Saved data entries:
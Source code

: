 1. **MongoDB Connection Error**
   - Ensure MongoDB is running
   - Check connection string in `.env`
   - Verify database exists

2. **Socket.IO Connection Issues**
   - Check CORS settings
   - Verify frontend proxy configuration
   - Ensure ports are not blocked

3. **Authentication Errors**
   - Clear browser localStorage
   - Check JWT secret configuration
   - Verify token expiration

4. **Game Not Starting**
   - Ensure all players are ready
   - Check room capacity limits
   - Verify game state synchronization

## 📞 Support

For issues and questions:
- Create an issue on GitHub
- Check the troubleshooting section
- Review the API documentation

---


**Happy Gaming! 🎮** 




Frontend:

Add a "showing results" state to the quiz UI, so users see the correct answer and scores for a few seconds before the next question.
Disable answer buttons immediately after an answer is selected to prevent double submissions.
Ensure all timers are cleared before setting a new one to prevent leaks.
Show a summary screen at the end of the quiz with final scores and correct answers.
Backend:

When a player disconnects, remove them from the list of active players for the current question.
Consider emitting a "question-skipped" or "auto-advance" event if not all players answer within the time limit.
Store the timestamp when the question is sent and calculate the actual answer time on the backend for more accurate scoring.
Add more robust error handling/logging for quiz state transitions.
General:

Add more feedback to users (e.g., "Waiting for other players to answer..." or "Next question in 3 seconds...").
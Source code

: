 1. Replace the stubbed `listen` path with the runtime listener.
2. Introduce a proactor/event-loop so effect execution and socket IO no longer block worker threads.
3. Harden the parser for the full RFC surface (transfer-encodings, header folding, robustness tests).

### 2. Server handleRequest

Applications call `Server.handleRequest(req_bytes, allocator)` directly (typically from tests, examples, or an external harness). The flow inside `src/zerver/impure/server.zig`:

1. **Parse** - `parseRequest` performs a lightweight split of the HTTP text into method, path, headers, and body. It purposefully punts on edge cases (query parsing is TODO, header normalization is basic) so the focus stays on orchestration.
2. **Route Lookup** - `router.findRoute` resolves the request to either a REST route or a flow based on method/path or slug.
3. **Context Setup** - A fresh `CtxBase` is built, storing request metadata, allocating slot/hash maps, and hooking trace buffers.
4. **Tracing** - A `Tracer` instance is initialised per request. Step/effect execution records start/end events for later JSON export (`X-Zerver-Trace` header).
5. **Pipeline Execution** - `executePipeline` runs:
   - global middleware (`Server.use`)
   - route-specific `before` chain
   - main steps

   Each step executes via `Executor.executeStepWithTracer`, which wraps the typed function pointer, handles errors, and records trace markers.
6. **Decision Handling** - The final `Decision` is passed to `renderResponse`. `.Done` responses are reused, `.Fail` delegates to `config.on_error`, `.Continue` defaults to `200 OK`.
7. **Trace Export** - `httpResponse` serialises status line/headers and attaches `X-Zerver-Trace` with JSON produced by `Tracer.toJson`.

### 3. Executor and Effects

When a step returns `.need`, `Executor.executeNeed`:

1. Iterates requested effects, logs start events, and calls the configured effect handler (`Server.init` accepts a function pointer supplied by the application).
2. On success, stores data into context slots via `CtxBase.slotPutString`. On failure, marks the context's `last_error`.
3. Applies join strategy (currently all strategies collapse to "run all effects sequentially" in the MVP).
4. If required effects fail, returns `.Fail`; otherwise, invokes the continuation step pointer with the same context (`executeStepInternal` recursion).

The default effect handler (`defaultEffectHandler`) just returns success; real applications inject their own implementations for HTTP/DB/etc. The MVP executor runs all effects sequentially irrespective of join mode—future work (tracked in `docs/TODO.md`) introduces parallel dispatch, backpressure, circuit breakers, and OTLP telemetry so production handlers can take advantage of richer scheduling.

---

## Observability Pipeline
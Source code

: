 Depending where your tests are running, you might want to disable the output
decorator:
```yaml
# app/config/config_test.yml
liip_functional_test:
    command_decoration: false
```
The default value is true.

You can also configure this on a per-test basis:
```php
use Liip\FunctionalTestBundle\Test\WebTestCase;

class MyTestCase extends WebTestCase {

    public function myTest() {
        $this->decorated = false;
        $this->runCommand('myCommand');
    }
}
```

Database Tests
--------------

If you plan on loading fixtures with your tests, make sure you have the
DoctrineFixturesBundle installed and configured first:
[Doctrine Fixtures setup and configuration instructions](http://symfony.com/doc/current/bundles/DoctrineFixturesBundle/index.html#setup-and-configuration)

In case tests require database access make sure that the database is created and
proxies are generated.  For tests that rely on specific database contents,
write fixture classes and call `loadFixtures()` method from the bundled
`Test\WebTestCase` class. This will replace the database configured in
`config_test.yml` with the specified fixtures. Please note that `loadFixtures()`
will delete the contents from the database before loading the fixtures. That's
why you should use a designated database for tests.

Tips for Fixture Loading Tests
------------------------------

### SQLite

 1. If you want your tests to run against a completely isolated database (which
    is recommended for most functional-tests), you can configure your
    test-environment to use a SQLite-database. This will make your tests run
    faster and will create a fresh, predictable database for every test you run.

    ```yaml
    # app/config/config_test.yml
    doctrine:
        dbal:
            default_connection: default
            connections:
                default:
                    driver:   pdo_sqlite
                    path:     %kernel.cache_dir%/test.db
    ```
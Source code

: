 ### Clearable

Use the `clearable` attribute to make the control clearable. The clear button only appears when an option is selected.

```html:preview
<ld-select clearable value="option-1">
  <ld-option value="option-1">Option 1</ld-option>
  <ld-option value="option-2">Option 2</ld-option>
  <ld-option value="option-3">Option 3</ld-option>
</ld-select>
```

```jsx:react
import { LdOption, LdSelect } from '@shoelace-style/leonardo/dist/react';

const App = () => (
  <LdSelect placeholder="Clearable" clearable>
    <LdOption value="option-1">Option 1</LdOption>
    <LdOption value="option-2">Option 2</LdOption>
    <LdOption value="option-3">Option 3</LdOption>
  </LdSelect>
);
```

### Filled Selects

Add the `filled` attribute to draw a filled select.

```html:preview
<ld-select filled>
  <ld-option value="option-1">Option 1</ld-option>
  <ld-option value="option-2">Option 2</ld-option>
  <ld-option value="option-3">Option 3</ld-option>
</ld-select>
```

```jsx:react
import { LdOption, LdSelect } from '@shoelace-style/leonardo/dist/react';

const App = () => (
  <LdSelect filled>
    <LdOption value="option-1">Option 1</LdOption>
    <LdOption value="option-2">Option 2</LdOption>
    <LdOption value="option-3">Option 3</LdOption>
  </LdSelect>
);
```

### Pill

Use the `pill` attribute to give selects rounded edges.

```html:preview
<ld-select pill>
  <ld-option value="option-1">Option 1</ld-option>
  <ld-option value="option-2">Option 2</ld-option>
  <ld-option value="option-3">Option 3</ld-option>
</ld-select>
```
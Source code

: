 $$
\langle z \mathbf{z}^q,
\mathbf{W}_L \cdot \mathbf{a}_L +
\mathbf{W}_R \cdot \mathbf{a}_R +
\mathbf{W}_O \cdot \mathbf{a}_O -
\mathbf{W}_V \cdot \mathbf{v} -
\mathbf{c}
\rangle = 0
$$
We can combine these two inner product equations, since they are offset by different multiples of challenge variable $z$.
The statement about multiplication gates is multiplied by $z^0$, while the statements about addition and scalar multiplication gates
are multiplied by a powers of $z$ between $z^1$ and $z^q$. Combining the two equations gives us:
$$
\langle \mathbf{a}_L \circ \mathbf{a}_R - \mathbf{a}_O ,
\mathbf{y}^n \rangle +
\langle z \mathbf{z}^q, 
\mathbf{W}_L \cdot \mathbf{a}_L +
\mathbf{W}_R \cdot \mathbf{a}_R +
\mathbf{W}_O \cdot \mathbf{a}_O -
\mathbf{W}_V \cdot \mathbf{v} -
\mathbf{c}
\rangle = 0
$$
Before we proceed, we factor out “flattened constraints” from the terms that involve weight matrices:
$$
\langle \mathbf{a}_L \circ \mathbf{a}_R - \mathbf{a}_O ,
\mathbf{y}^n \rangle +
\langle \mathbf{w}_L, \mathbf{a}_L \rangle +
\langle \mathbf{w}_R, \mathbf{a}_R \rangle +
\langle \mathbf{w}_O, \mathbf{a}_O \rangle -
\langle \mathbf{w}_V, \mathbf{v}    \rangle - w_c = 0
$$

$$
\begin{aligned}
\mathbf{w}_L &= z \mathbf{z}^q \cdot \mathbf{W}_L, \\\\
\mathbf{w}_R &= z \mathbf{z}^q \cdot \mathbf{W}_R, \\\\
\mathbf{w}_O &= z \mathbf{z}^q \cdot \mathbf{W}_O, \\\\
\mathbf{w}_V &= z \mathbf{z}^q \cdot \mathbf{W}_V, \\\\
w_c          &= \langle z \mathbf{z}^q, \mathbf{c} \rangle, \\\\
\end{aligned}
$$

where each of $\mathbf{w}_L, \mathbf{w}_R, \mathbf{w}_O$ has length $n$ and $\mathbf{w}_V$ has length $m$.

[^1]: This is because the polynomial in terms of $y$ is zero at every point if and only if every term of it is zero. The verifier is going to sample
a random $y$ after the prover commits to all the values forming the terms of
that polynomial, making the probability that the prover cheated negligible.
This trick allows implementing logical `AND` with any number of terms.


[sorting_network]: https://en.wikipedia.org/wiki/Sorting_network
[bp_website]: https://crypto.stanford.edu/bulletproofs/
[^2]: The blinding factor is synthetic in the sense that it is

• **Problem details**: Your answer consists solely of the lines from the top of the records above through the line that contains "- Verify frontend proxy configuration", each echoed exactly.

• **Written response**:
Source code

: 1. **MongoDB Connection Error**
   - Ensure MongoDB is running
   - Check connection string in `.env`
   - Verify database exists

2. **Socket.IO Connection Issues**
   - Check CORS settings
   - Verify frontend proxy configuration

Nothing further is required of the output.